(Records from a collection)
Content starts

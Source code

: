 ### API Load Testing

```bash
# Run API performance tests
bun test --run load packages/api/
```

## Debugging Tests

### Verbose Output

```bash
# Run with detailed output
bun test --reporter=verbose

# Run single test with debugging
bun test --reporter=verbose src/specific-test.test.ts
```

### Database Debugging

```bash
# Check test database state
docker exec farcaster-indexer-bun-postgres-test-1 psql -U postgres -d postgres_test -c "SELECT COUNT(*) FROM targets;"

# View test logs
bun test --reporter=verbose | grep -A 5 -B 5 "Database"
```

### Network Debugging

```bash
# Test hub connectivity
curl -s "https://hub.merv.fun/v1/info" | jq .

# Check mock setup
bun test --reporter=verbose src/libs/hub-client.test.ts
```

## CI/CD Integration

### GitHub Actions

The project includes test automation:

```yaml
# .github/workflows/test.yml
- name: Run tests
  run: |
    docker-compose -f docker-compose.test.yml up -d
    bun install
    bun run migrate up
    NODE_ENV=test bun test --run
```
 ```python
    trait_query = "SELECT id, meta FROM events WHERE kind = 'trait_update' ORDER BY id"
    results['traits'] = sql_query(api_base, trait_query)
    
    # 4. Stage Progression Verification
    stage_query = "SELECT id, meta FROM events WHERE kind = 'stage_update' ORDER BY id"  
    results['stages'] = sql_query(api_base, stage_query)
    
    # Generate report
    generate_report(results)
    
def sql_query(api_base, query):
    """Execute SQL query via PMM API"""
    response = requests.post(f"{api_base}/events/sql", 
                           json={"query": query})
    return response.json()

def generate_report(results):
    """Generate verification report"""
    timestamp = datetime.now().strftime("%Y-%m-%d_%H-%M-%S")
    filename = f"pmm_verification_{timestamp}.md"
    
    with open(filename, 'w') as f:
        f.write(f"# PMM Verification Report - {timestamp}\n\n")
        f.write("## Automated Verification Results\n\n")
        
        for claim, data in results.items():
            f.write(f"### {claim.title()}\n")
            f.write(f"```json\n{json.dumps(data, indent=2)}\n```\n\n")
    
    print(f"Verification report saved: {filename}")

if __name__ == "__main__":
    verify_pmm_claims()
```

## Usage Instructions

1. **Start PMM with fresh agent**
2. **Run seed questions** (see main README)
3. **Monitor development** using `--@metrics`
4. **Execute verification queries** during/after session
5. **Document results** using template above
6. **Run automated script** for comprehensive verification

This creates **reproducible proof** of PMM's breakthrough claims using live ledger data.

Content ends

Show the lines of the records above that mention "reporter".

- [Written solution]:
bun test --reporter=verbose
bun test --reporter=verbose src/specific-test.test.ts
bun test --reporter=verbose | grep -A 5 -B 5 "Database"
bun test --reporter=verbose src/libs/hub-client.test.ts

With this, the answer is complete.